Besides the strong traditions of jazz, the Art Ensemble found a sizable French audience thanks to the cultural fallout from the events of May 1968, a series of worker and student protests, which briefly paralyzed the French state. While the alleged revolution that the protests represented never materialized, many hoped that by changing culture, society would follow. Audiences were attuned to politically engaged art, and free jazz represented that ideal in a manner that coincided with the desire for authenticity in culture. The very ideas that shaped the Association for the Advancement of Creative Musicians (AACM) resonated among educated French audiences as indicative of a new form of politicized music that answered their hopes to find the combination of political engagement and cultural sophistication. George Lewis notes in his history of the AACM the high level of discourse that characterized the French response to free jazz. Eric Drott, however, observed that French audiences oversimplified the aesthetics of free jazz and that groups such as the Art Ensemble did not match those musical aspects touted in the French press despite critics' continued efforts to lump the group into a broad definition of the “new thing.”

Situationist graffiti, France, 2006, with May 1968 slogan, Il est interdit d'interdire! (It is forbidden to forbid!)


This disconnection did not stop the French press from equivocating free jazz and black power and calling on French musicians to adopt the ideas of African Americans to transform French society. Some critics, such as Jean-Louis Comolli, had understood free jazz as a critique against global capitalism, echoing many of the Marxist ideals written on the walls of the Latin Quarter in May 1968.

Graffito in University of Lyon classroom, 1968


Others saw it as the expression of black revolutionary consciousness. In a sense, the embrace of free jazz was an effort to break the existent canons of jazz criticism in France; a political choice within an aesthetic one that had little to do with the actual ideas, music, or presence of the Art Ensemble.

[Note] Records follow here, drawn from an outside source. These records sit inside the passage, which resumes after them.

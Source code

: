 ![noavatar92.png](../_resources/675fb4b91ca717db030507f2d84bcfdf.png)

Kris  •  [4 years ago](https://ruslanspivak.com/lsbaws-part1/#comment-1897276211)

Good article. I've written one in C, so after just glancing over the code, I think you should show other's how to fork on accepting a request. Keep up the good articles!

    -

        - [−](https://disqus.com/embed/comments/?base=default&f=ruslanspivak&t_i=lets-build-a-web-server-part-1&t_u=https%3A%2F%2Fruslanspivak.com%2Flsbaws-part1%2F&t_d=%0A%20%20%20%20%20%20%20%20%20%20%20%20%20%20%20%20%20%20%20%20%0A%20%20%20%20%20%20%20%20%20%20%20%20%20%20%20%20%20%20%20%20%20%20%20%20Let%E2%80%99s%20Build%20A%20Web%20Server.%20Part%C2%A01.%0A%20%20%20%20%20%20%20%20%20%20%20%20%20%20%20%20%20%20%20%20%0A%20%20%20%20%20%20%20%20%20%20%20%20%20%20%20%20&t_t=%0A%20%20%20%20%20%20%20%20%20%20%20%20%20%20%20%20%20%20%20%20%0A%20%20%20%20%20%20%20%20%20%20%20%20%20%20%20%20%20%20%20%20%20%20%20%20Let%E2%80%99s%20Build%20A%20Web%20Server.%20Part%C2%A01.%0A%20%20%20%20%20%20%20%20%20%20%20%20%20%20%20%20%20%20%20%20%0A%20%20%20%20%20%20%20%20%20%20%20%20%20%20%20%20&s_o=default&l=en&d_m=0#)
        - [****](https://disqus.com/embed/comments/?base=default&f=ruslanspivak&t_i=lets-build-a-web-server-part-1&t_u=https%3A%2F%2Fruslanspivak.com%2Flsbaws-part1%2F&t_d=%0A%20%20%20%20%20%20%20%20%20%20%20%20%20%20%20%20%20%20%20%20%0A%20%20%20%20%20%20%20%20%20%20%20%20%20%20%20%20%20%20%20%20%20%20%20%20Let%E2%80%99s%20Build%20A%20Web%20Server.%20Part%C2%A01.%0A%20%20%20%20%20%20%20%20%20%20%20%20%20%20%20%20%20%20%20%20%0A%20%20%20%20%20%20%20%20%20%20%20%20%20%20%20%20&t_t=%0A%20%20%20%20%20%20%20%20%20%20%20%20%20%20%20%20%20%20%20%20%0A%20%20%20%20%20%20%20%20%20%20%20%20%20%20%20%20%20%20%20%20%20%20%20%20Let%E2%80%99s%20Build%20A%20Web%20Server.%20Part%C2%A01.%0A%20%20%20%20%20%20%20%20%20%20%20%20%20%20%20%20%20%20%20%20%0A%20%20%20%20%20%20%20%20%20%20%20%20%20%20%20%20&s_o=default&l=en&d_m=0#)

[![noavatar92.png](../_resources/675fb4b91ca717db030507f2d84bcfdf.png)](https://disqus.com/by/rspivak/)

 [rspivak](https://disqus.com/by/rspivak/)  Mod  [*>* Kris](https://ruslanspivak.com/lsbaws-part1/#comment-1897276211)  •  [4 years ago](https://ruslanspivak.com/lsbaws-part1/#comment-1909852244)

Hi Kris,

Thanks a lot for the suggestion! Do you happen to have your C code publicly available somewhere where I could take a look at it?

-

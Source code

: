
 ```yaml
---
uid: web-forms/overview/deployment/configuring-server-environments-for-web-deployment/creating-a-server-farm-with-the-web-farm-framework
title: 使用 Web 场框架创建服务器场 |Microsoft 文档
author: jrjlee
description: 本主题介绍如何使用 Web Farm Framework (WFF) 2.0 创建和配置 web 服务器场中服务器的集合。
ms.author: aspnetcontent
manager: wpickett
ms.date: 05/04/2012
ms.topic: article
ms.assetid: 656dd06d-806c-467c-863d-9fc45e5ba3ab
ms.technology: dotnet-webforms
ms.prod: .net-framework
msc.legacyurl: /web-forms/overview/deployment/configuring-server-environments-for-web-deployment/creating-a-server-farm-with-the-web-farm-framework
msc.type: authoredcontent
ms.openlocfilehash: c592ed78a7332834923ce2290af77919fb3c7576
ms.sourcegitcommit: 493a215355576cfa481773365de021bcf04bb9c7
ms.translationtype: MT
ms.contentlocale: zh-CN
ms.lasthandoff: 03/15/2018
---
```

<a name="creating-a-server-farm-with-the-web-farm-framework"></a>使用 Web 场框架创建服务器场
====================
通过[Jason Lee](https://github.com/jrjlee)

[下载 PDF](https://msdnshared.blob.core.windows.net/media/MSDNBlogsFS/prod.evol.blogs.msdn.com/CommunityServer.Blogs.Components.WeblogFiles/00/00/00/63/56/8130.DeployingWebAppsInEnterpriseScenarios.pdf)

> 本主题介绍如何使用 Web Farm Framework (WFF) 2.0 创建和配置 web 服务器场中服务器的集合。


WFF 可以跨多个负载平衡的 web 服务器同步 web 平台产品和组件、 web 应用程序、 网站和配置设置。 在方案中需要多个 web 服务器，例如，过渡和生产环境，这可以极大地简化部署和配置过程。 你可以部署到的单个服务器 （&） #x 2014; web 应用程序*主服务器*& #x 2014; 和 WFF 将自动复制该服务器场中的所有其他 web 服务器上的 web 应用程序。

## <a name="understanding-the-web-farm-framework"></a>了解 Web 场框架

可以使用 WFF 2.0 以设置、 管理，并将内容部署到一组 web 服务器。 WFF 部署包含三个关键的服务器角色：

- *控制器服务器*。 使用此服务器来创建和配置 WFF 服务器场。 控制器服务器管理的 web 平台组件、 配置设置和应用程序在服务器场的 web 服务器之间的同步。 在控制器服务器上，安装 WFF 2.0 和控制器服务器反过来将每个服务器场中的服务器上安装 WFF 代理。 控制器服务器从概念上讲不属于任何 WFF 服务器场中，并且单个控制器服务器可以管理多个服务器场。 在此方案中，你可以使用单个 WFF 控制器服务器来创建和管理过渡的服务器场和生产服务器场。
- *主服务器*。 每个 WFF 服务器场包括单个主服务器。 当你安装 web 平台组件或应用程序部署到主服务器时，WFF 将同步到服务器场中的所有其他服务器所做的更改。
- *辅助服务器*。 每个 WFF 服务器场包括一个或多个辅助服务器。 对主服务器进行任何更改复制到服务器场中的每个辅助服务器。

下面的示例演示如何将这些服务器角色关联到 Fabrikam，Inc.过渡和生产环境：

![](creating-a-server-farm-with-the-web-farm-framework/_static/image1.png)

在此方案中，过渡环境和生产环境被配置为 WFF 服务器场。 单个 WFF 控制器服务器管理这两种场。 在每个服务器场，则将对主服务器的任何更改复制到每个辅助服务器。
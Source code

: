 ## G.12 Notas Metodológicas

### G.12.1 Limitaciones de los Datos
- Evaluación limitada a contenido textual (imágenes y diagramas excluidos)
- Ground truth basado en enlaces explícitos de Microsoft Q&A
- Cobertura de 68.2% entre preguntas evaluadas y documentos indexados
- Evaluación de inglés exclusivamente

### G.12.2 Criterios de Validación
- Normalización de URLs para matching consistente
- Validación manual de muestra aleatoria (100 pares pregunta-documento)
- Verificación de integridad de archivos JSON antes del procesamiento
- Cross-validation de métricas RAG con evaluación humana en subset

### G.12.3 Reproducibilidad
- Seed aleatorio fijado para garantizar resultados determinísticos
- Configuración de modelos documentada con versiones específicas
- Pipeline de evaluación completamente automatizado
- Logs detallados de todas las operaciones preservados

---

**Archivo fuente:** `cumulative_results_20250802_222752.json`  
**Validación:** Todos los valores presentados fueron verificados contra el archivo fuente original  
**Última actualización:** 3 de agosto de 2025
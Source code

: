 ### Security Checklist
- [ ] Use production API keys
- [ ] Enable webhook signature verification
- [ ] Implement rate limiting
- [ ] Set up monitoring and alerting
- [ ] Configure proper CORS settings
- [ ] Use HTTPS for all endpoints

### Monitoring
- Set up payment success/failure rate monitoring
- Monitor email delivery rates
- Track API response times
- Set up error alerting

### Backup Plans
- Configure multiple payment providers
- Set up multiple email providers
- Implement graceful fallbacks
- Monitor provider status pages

Free jazz was also understood to be vital to transforming the existing musical culture in France, which failed to respond to the revolutionary events of 1968. In an effort to cement this attempt at an alliance, French pop groups performed alongside the Art Ensemble in theaters and most notably at the Actuel Festival during 1969. Some pop groups, such as Red Noise and Magma, made serious and sincere attempts to combine pop and jazz but for the most part these were limited in scope and often ended in frustration for both sides. Established French jazz musicians, for their part, also struggled to find their place within the free jazz community, especially given their sensitivity to accusations of minstrelsy and the association of free jazz with black consciousness.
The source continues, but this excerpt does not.